Morality smells each time we claim to be a moral people calling for others to live a moral life. It smells because now God is left on the sidelines and religious folk take on the task of defining morality as we want it - need it - and insist all must take hold of it. Quite honestly, I find that our calls for morality that are laced with images of heaven and hell or last day judgments brings about nothing more than death. It is a part of a terrorist movement. Yes, a terrorist movement that is popular and accepted and even greeted with grand applause and a thunderous Amen. In, with, and under all the religious words are percolating threats that thrive because so often, threat closes the deal - the loud voice of justice that leads to either/or decisions drives people to sign up.
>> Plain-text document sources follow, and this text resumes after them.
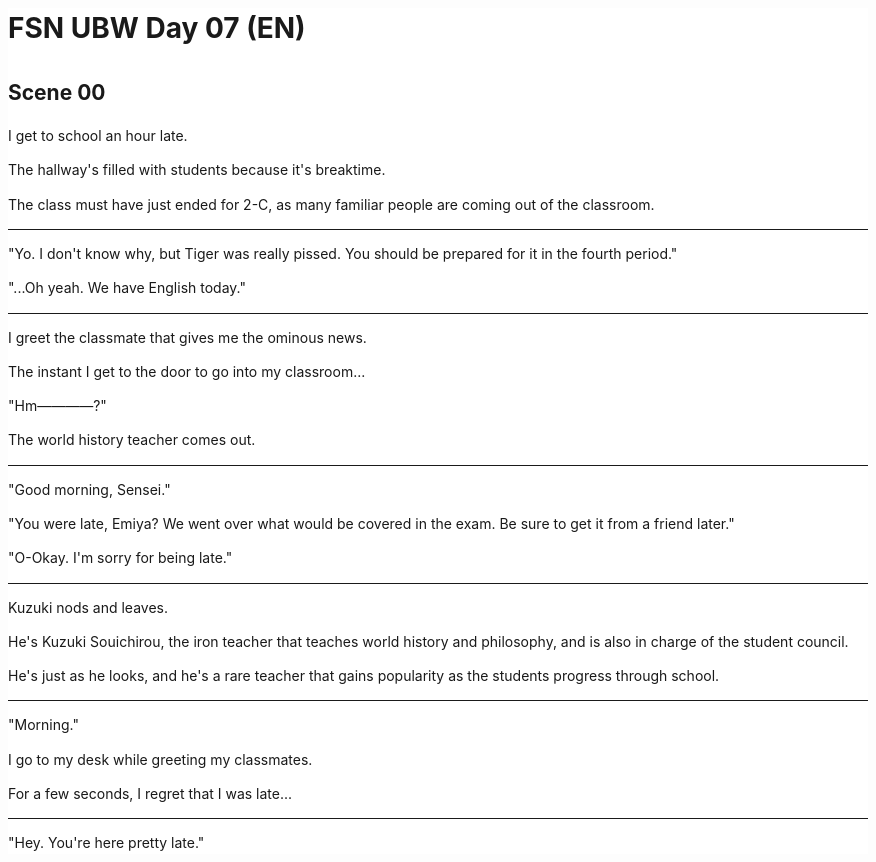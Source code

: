 # FSN UBW Day 07 (EN)  
  
  
  
## Scene 00  
  
  
  
I get to school an hour late.  
  
The hallway's filled with students because it's breaktime.  
  
The class must have just ended for 2-C, as many familiar people are coming out of the classroom.  
  
---  
  
"Yo. I don't know why, but Tiger was really pissed. You should be prepared for it in the fourth period."  
  
"...Oh yeah. We have English today."  
  
---  
  
I greet the classmate that gives me the ominous news.  
  
The instant I get to the door to go into my classroom...  
  
"Hm――――?"  
  
The world history teacher comes out.  
  
---  
  
"Good morning, Sensei."  
  
"You were late, Emiya? We went over what would be covered in the exam. Be sure to get it from a friend later."  
  
"O-Okay. I'm sorry for being late."  
  
---  
  
Kuzuki nods and leaves.  
  
He's Kuzuki Souichirou, the iron teacher that teaches world history and philosophy, and is also in charge of the student council.  
  
He's just as he looks, and he's a rare teacher that gains popularity as the students progress through school.  
  
---  
  
"Morning."  
  
I go to my desk while greeting my classmates.  
  
For a few seconds, I regret that I was late...  
  
---  
  
"Hey. You're here pretty late."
I need to hear the voice of God's endless Creativity that never deals in threat - but alway unfolds the promise. This voice is the voice of confrontation - a confrontation with how God promises to creatively empower each of us to walk within God's Reign - an everyday life that endlessly seeks peace and reconciliation and even risks being damned by good religious institutions and powers. Recently I heard many good words filled with inspiring images that caressed the boundaries of the wonder of God's promises. But then, there is the attachment - the must - the shall - the condition - the babble of heaven and hell that inevitably makes it easy for folks to miss the promised land and the life therein. Sweet Baby Jesus dropped those sour words and actions for the unbounded sweetness of a love that lets no one go.

When we dabble in the babbling of threat - we linger in the domain of violence. For to suggest that one may not make it - doesn't deserve to be included - has to clean up or dress up or fess up, is to violate the person who is already judged as the beloved of God. Too many religious groups settle for ways to make more religious folk who are grasped by threat or fear or shame. I can only suggest that we all listen to what is being said at our religious gatherings. The message may be inspiring and even filled with all the power and creative images of God's love for all. We may even sing songs with a message of love that may bring a tear of joy. But listen again. Is there any suggestion of that sour taste of condemnation that somehow is able to keep on the mask of grace, forgiveness, and mercy even as the bottom line calls for a formulaic response that is always the death of us. It is always the death of us because when we talk in the images of heaven and hell we are already dealing in death and not life. Sweet Baby Jesus somehow gets known for leaving a sour taste in our lives - a taste we unfortunately come to expect and accept. When it tastes sour - when it smells sour - when it leaves you wanting to judge or condemn or exclude - when it sours your thoughts and actions toward others, Sweet Baby Jesus, confront it with love - unending love. Sweet.